The Government has said in its Foreign Policy White Paper that it is considering joining PFP, but Fianna Fail has expressed strong opposition because it would mean involvement in a nuclear alliance and could be seen as an abandonment of traditional neutrality.

The general, who was speaking at a USA Today breakfast for foreign correspondents in Washington, spoke strongly in favour of NATO extending its operations to peace-keeping and humanitarian missions outside of Europe.

He said that when the current crisis broke in Rwanda and Zaire, he discussed involving NATO with the Secretary for Defence, "but in the end the view was that NATO was so involved in Bosnia that it should not be saddled with another mission".
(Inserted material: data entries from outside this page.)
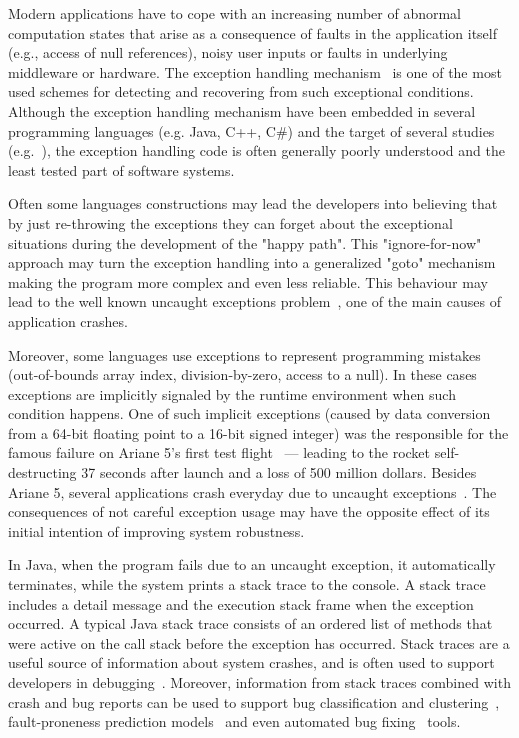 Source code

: \documentclass[conference]{IEEEtran}
\begin{document}
Modern applications have to cope with an increasing number of abnormal
computation states that arise as a consequence of faults in the application
itself (e.g., access of null references), noisy user inputs or faults in
underlying middleware or hardware. The exception handling
mechanism~\cite{goodenough1975exception} is one of the most used schemes for
detecting and recovering from such exceptional conditions. Although the
exception handling mechanism have been embedded in several programming languages
(e.g. Java, C++, C\#) and the target of several studies
(e.g.~\cite{miller1997issues,Robil00,shah2010understanding,
garcia2007extracting,garcia2001comparative,cabral2007exception,coelho2011unveiling}),
the exception handling code is often generally poorly understood and the least
tested part of software systems.

Often some languages constructions may lead the developers into believing that
by just re-throwing the exceptions they can forget about the exceptional
situations during the development of the "happy path". This "ignore-for-now"
approach may turn the exception handling into a generalized "goto"
mechanism~\cite{mandrioli1992advances} making the program more complex and even
less reliable. This behaviour may lead to the well known uncaught exceptions
problem~\cite{jo2004uncaught}, one of the main causes of application crashes.

Moreover, some languages use exceptions to represent programming mistakes
(out-of-bounds array index, division-by-zero, access to a null). In these cases
exceptions are implicitly signaled by the runtime environment when such
condition happens. One of such implicit exceptions (caused by data conversion
from a 64-bit floating point to a 16-bit signed integer) was the responsible for
the famous failure on Ariane 5's first test flight~\cite{lions1996ariane} ---
leading to the rocket self-destructing 37 seconds after launch and a loss of 500
million dollars. Besides Ariane 5, several applications crash everyday due to
uncaught exceptions~\cite{jo2004uncaught}. The consequences of not careful
exception usage may have the opposite effect of its initial intention of
improving system robustness.

In Java, when the program fails due to an uncaught exception, it automatically
terminates, while the system prints a stack trace to the console. A stack trace
includes a detail message and the execution stack frame when the exception
occurred. A typical Java stack trace consists of an ordered list of methods that
were active on the call stack before the exception has occurred. Stack traces
are a useful source of information about system crashes, and is often used to
support developers in debugging~\cite{schroter2010stack}. Moreover, information
from stack traces combined with crash and bug reports can be used to support bug
classification and clustering~\cite{wang2013improving, kim2011crash,
dhaliwal2011classifying}, fault-proneness prediction
models~\cite{kim2013predicting} and even automated bug
fixing~\cite{sinha2009fault} tools.
\end{document}

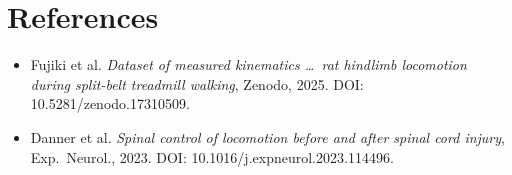 \documentclass[11pt]{article}
\begin{document}
\section{References}
\label{sec:refs}

\begin{itemize}
  \item Fujiki et al. \emph{Dataset of measured kinematics \ldots\ rat hindlimb
        locomotion during split-belt treadmill walking}, Zenodo, 2025.
        DOI: 10.5281/zenodo.17310509.
  \item Danner et al. \emph{Spinal control of locomotion before and after
        spinal cord injury}, Exp.\ Neurol., 2023. DOI: 10.1016/j.expneurol.2023.114496.
\end{itemize}
\end{document}
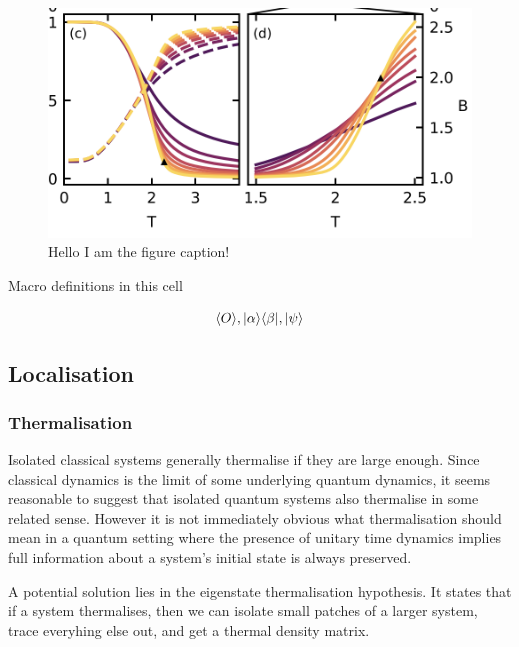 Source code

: \begin{figure}
\hypertarget{fig:binder}{%
\centering
\includegraphics[width=1\textwidth,height=\textheight]{figure_code/fk_chapter/binder.png}
\caption{Hello I am the figure caption!}\label{fig:binder}
}
\end{figure}

Macro definitions in this cell \[
\newcommand{\expval}[1]{\langle #1 \rangle}
\newcommand{\ket}[1]{|#1\rangle}
\newcommand{\bra}[1]{\langle#1|}
\newcommand{\op}[2]{|#1\rangle \langle#2|}
\]

\[
\expval{O}, \op{\alpha}{\beta}, \ket{\psi}
\]

\hypertarget{localisation-1}{%
\subsection{Localisation}\label{localisation-1}}

\hypertarget{thermalisation}{%
\subsubsection{Thermalisation}\label{thermalisation}}

Isolated classical systems generally thermalise if they are large enough. Since classical dynamics is the limit of some underlying quantum dynamics, it seems reasonable to suggest that isolated quantum systems also thermalise in some related sense. However it is not immediately obvious what thermalisation should mean in a quantum setting where the presence of unitary time dynamics implies full information about a system's initial state is always preserved.

A potential solution lies in the eigenstate thermalisation hypothesis. It states that if a system thermalises, then we can isolate small patches of a larger system, trace everyhing else out, and get a thermal density matrix.

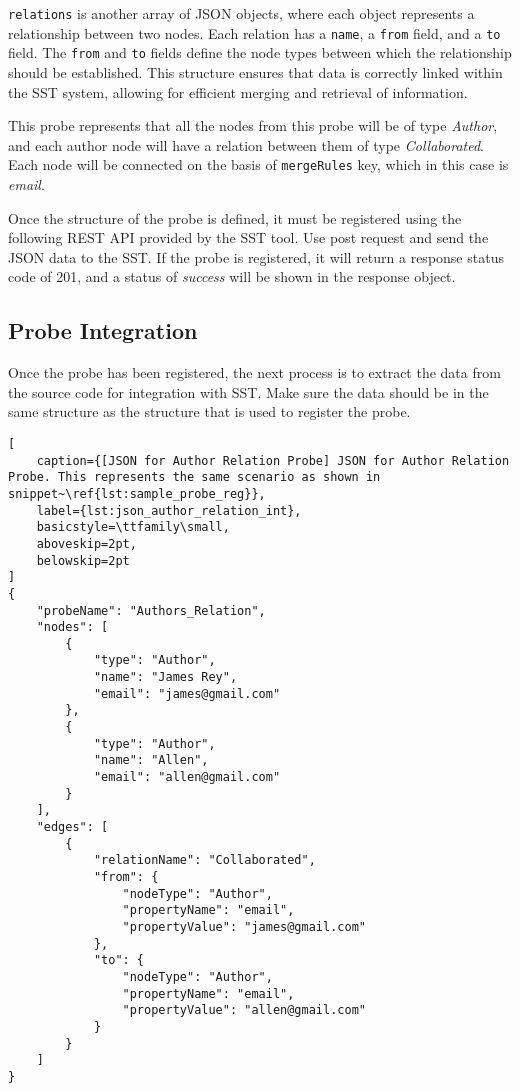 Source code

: \texttt{relations} is another array of JSON objects, where each object represents a relationship between two nodes. Each relation has a \texttt{name}, a \texttt{from} field, and a \texttt{to} field. The \texttt{from} and \texttt{to} fields define the node types between which the relationship should be established. This structure ensures that data is correctly linked within the SST system, allowing for efficient merging and retrieval of information.

This probe represents that all the nodes from this probe will be of type \textit{Author}, and each author node will have a relation between them of type \textit{Collaborated}. Each node will be connected on the basis of \texttt{mergeRules} key, which in this case is \textit{email}.

Once the structure of the probe is defined, it must be registered using the following REST API provided by the SST tool. Use post request and send the JSON data to the SST. If the probe is registered, it will return a response status code of 201, and a status of \textit{success} will be shown in the response object.

\subsection{Probe Integration}

Once the probe has been registered, the next process is to extract the data from the source code for integration with SST. Make sure the data should be in the same structure as the structure that is used to register the probe.

\begin{lstlisting}[
    caption={[JSON for Author Relation Probe] JSON for Author Relation Probe. This represents the same scenario as shown in snippet~\ref{lst:sample_probe_reg}}, 
    label={lst:json_author_relation_int},
    basicstyle=\ttfamily\small,
    aboveskip=2pt,
    belowskip=2pt
]
{
    "probeName": "Authors_Relation",
    "nodes": [
        {
            "type": "Author",
            "name": "James Rey",
            "email": "james@gmail.com"
        },
        {
            "type": "Author",
            "name": "Allen",
            "email": "allen@gmail.com"
        }
    ],
    "edges": [
        {
            "relationName": "Collaborated",
            "from": {
                "nodeType": "Author",
                "propertyName": "email",
                "propertyValue": "james@gmail.com"
            },
            "to": {
                "nodeType": "Author",
                "propertyName": "email",
                "propertyValue": "allen@gmail.com"
            }
        }
    ]
}
\end{lstlisting} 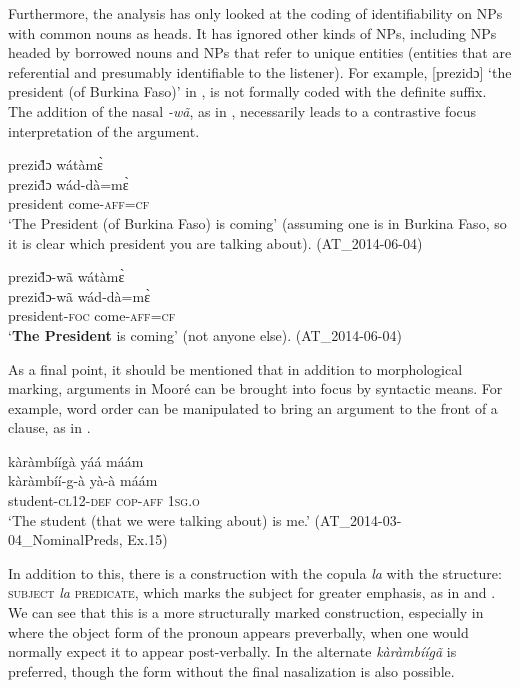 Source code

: \documentclass[output=paper]{langsci/langscibook}
\begin{document}
Furthermore, the analysis has only looked at the coding of identifiability on NPs with common nouns as heads. It has ignored other kinds of NPs, including NPs headed by borrowed nouns and NPs that refer to unique entities (entities that are referential and presumably identifiable to the listener). For example, [prezidɔ] ‘the president (of Burkina Faso)’ in , is not formally coded with the definite suffix. The addition of the nasal \textit{-wã}, as in , necessarily leads to a contrastive focus interpretation of the argument.

\ea\label{ex:teo:60}
\glll prezid̃ɔ wátàm\`ɛ\\
prezid̃ɔ wád-dà=m\`ɛ \\
president come\textsc{-aff=cf}\\
\glt ‘The President (of Burkina Faso) is coming’ (assuming one is in Burkina Faso, so it is clear which president you are talking about). (AT\_2014-06-04)
\z

\ea\label{ex:teo:61}
\glll prezid̃ɔ-wã wátàm\`ɛ\\
prezid̃ɔ-wã wád-dà=m\`ɛ\\
president-\textsc{foc} come\textsc{-aff=cf}\\
\glt ‘\textbf{The President} is coming’ (not anyone else). (AT\_2014-06-04)
\z

As a final point, it should be mentioned that in addition to morphological marking, arguments in Mooré can be brought into focus by syntactic means. For example, word order can be manipulated to bring an argument to the front of a clause, as in .

\ea\label{ex:teo:62}
\glll kàràmbíígà yáá máám\\
kàràmbíí-g-à yà-à máám\\
student-\textsc{cl12-def} \textsc{cop-aff} \textsc{1sg.o}\\
\glt ‘The student (that we were talking about) is me.’ (AT\_2014-03-04\_NominalPreds, Ex.15)
\z

In addition to this, there is a construction with the copula \textit{la} with the structure: \textsc{subject} \textit{la} \textsc{predicate}, which marks the subject for greater emphasis, as in  and . We can see that this is a more structurally marked construction, especially in  where the object form of the pronoun appears preverbally, when one would normally expect it to appear post-verbally. In  the alternate \textit{kàràmbíígã} is preferred, though the form without the final nasalization is also possible. 
\end{document}
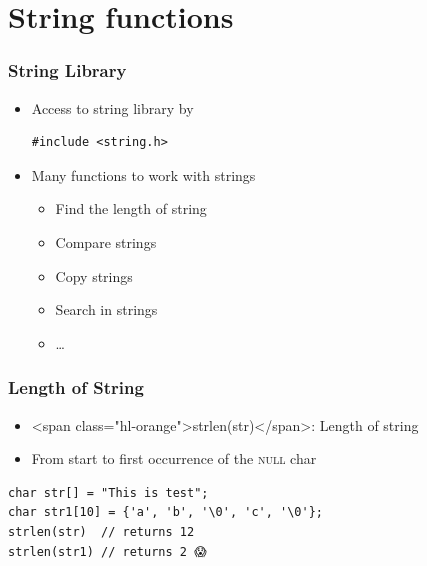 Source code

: \documentclass{../c-lecture}
\begin{document}
\section{String functions}

\begin{frame}[fragile]
  \frametitle{String Library}
  \begin{itemize}
    \item Access to string library by
    \begin{verbatim}
#include <string.h>
    \end{verbatim}
    \item Many functions to work with strings
    \begin{itemize}
      \item Find the length of string
      \item Compare strings
      \item Copy strings
      \item Search in strings
      \item \ldots
    \end{itemize}
  \end{itemize}
\end{frame}

\begin{frame}[fragile]
  \frametitle{Length of String}
  \begin{itemize}
    \item <span class="hl-orange">strlen(str)</span>: Length of string
    \item
      From start to first occurrence of the
      \textsc{\color{LimeGreen} null} char

  \end{itemize}
  \begin{verbatim}
char str[] = "This is test";
char str1[10] = {'a', 'b', '\0', 'c', '\0'};
strlen(str)  // returns 12
strlen(str1) // returns 2 😱
  \end{verbatim}
\end{frame}
\end{document}
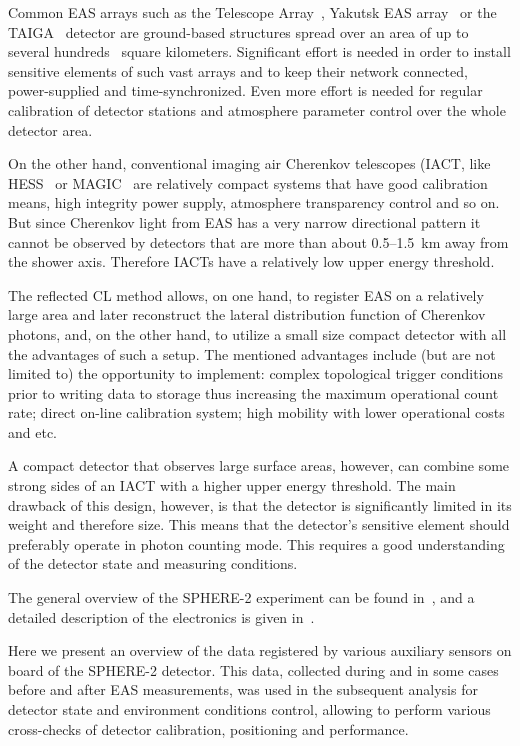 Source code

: \documentclass[final,5p,times,twocolumn]{elsarticle}
\begin{document}
Common EAS arrays such as the Telescope Array~\cite{abu12}, Yakutsk EAS array~\cite{Yakutsk19} or the TAIGA~\cite{TAIGA20} detector are ground-based structures spread over an area of up to several hundreds~\cite{abu12} square kilometers. Significant effort is needed in order to install sensitive elements of such vast arrays and to keep their network connected, power-supplied and time-synchronized. Even more effort is needed for regular calibration of detector stations and atmosphere parameter control over the whole detector area. 

On the other hand, conventional imaging air Cherenkov telescopes (IACT, like HESS~\cite{HESS03a, HESS03b} or MAGIC~\cite{MAGIC16-1, MAGIC16-2} are relatively compact systems that have good calibration means, high integrity power supply, atmosphere transparency control and so on. But since Cherenkov light from EAS has a very narrow directional pattern it cannot be observed by detectors that are more than about 0.5--1.5~km away from the shower axis. Therefore IACTs have a relatively low upper energy threshold.

The reflected CL method allows, on one hand, to register EAS on a relatively large area and later reconstruct the lateral distribution function of Cherenkov photons, and, on the other hand, to utilize a small size compact detector with all the advantages of such a setup. The mentioned advantages include (but are not limited to) the opportunity to implement: complex topological trigger conditions prior to writing data to storage thus increasing the maximum operational count rate; direct on-line calibration system; high mobility with lower operational costs and etc.

A compact detector that observes large surface areas, however, can combine some strong sides of an IACT with a higher upper energy threshold. The main drawback of this design, however, is that the detector is significantly limited in its weight and therefore size. This means that the detector's sensitive element should preferably operate in photon counting mode. This requires a good understanding of the detector state and measuring conditions.

The general overview of the SPHERE-2 experiment can be found in~\cite{Ant15a}, and a detailed description of the electronics is given in~\cite{Ant20}. 

Here we present an overview of the data registered by various auxiliary sensors on board of the SPHERE-2 detector. This data, collected during and in some cases before and after EAS measurements, was used in the subsequent analysis for detector state and environment conditions control, allowing to perform various cross-checks of detector calibration, positioning and performance.
\end{document}
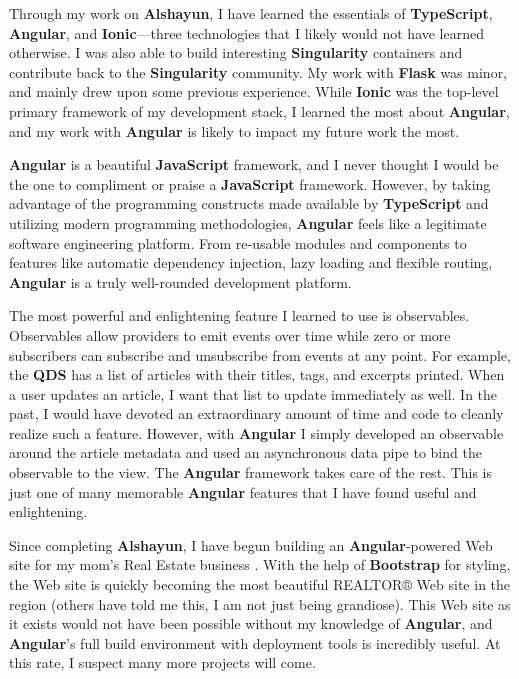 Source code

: \documentclass[12pt]{report}
\begin{document}
Through my work on \textbf{Alshayun}, I have learned the essentials of
\textbf{TypeScript}, \textbf{Angular}, and \textbf{Ionic}---three technologies
that I likely would not have learned otherwise. I was also able to build
interesting \textbf{Singularity} containers and contribute back to the
\textbf{Singularity} community. My work with \textbf{Flask} was minor, and
mainly drew upon some previous experience. While \textbf{Ionic} was the
top-level primary framework of my development stack, I learned the most about
\textbf{Angular}, and my work with \textbf{Angular} is likely to impact my
future work the most.

\textbf{Angular} is a beautiful \textbf{JavaScript} framework, and I never
thought I would be the one to compliment or praise a \textbf{JavaScript}
framework. However, by taking advantage of the programming constructs made
available by \textbf{TypeScript} and utilizing modern programming methodologies,
\textbf{Angular} feels like a legitimate software engineering platform. From
re-usable modules and components to features like automatic dependency
injection, lazy loading and flexible routing, \textbf{Angular} is a truly
well-rounded development platform.

The most powerful and enlightening feature I learned to use is observables.
Observables allow providers to emit events over time while zero or more
subscribers can subscribe and unsubscribe from events at any point. For example,
the \textbf{QDS} has a list of articles with their titles, tags, and excerpts
printed. When a user updates an article, I want that list to update immediately
as well. In the past, I would have devoted an extraordinary amount of time and
code to cleanly realize such a feature. However, with \textbf{Angular} I simply
developed an observable around the article metadata and used an asynchronous
data pipe to bind the observable to the view. The \textbf{Angular} framework
takes care of the rest. This is just one of many memorable \textbf{Angular}
features that I have found useful and enlightening.

Since completing \textbf{Alshayun}, I have begun building an
\textbf{Angular}-powered Web site for my mom's Real Estate business \cite{knr}.
With the help of \textbf{Bootstrap} for styling, the Web site is quickly
becoming the most beautiful REALTOR® Web site in the region (others have told me
this, I am not just being grandiose). This Web site as it exists would not have
been possible without my knowledge of \textbf{Angular}, and \textbf{Angular}'s
full build environment with deployment tools is incredibly useful.  At this
rate, I suspect many more projects will come.
\end{document}
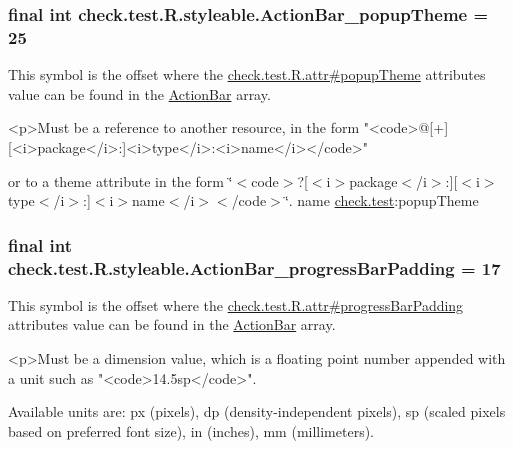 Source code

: \subsubsection[{Action\+Bar\+\_\+popup\+Theme}]{\setlength{\rightskip}{0pt plus 5cm}final int check.\+test.\+R.\+styleable.\+Action\+Bar\+\_\+popup\+Theme = 25\hspace{0.3cm}{\ttfamily [static]}}\label{classcheck_1_1test_1_1_r_1_1styleable_a50824fb411f147909363103d29b2ac25}
This symbol is the offset where the \hyperlink{classcheck_1_1test_1_1_r_1_1attr_a80b43c587b8929227394e17102b18eb4}{check.\+test.\+R.\+attr\#popup\+Theme} attribute\textquotesingle{}s value can be found in the \hyperlink{classcheck_1_1test_1_1_r_1_1styleable_ad0a4d403cb244ea4d22c6f6ebf2c2cdf}{Action\+Bar} array.

\begin{DoxyVerb}      <p>Must be a reference to another resource, in the form "<code>@[+][<i>package</i>:]<i>type</i>:<i>name</i></code>"
\end{DoxyVerb}
 or to a theme attribute in the form \char`\"{}$<$code$>$?\mbox{[}$<$i$>$package$<$/i$>$\+:\mbox{]}\mbox{[}$<$i$>$type$<$/i$>$\+:\mbox{]}$<$i$>$name$<$/i$>$$<$/code$>$\char`\"{}.  name \hyperlink{namespacecheck_1_1test}{check.\+test}\+:popup\+Theme \hypertarget{classcheck_1_1test_1_1_r_1_1styleable_a535160a98b5036d981b4bc255935336a}{}
\subsubsection[{Action\+Bar\+\_\+progress\+Bar\+Padding}]{\setlength{\rightskip}{0pt plus 5cm}final int check.\+test.\+R.\+styleable.\+Action\+Bar\+\_\+progress\+Bar\+Padding = 17\hspace{0.3cm}{\ttfamily [static]}}\label{classcheck_1_1test_1_1_r_1_1styleable_a535160a98b5036d981b4bc255935336a}
This symbol is the offset where the \hyperlink{classcheck_1_1test_1_1_r_1_1attr_a48d0f556721f22983ce0941643a36463}{check.\+test.\+R.\+attr\#progress\+Bar\+Padding} attribute\textquotesingle{}s value can be found in the \hyperlink{classcheck_1_1test_1_1_r_1_1styleable_ad0a4d403cb244ea4d22c6f6ebf2c2cdf}{Action\+Bar} array.

\begin{DoxyVerb}      <p>Must be a dimension value, which is a floating point number appended with a unit such as "<code>14.5sp</code>".
\end{DoxyVerb}
 Available units are\+: px (pixels), dp (density-\/independent pixels), sp (scaled pixels based on preferred font size), in (inches), mm (millimeters). 

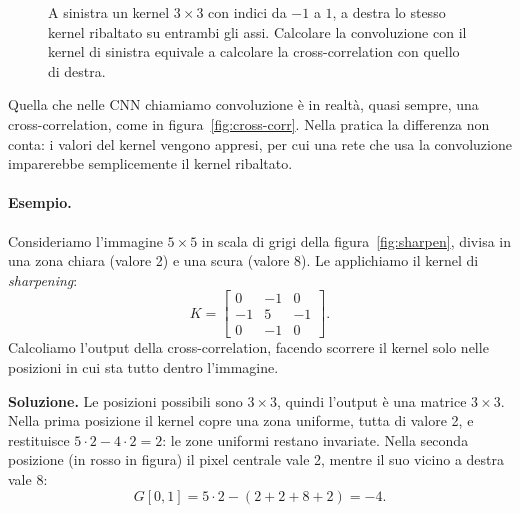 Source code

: \begin{figure}[htbp]
\centering
{}
\caption{A sinistra un kernel $3 \times 3$ con indici da $-1$ a $1$, a destra lo stesso kernel ribaltato su entrambi gli assi. Calcolare la convoluzione con il kernel di sinistra equivale a calcolare la cross-correlation con quello di destra.}
\label{fig:flip}
\end{figure}

\begin{osservazione}
Quella che nelle CNN chiamiamo convoluzione è in realtà, quasi sempre, una cross-correlation, come in figura~\ref{fig:cross-corr}. Nella pratica la differenza non conta: i valori del kernel vengono appresi, per cui una rete che usa la convoluzione imparerebbe semplicemente il kernel ribaltato.
\end{osservazione}

\paragraph{Esempio.}
Consideriamo l'immagine $5 \times 5$ in scala di grigi della figura~\ref{fig:sharpen}, divisa in una zona chiara (valore 2) e una scura (valore 8). Le applichiamo il kernel di \emph{sharpening}:
\[
K = \begin{bmatrix} 0 & -1 & 0 \\ -1 & 5 & -1 \\ 0 & -1 & 0 \end{bmatrix}.
\]
Calcoliamo l'output della cross-correlation, facendo scorrere il kernel solo nelle posizioni in cui sta tutto dentro l'immagine.

\textbf{Soluzione.} Le posizioni possibili sono $3 \times 3$, quindi l'output è una matrice $3 \times 3$. Nella prima posizione il kernel copre una zona uniforme, tutta di valore 2, e restituisce $5 \cdot 2 - 4 \cdot 2 = 2$: le zone uniformi restano invariate. Nella seconda posizione (in rosso in figura) il pixel centrale vale 2, mentre il suo vicino a destra vale 8:
\[
G[0, 1] = 5 \cdot 2 - (2 + 2 + 8 + 2) = -4.
\]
He favoured NATO being able to operate in the Middle East and Africa and said that the debates several years ago about "out of area operations for the alliance is "not now such a hot issue".

Asked whether he favoured specialist peace-keeping forces for use in such missions, Gen Shalikashvili said he was "very opposed to them". He was "absolutely convinced from the operations that US forces were involved in, that the most competent peace-keeping force is one that first and foremost is made up of the most competent soldiers, who on top of that are given the orientation necessary to deal with the complexities of a peace-keeping operation."

The general, nicknamed "Shali" was born in Warsaw in 1936 and still speaks with a trace of a foreign accent. His father, Dimitri, was a Georgian serving in the Polish cavalry when the Germans invaded Poland. His mother, Maria, was the daughter of a Russian general.

After the Polish surrender, his father fought with a Georgian unit in the German army under SS commanders because he believed that a German victory over the Soviet Union would lead to freedom for Georgia.

The family emigrated to the US in 1952. He joined the army in 1958 and served in Vietnam. As deputy commander of the US forces in Europe in 1991, he attracted favourable attention for taking charge of Operation Provide Comfort to save the 500,000 Iraqi Kurds who fled into northern Iraq and south-east Turkey at the end of the Gulf War.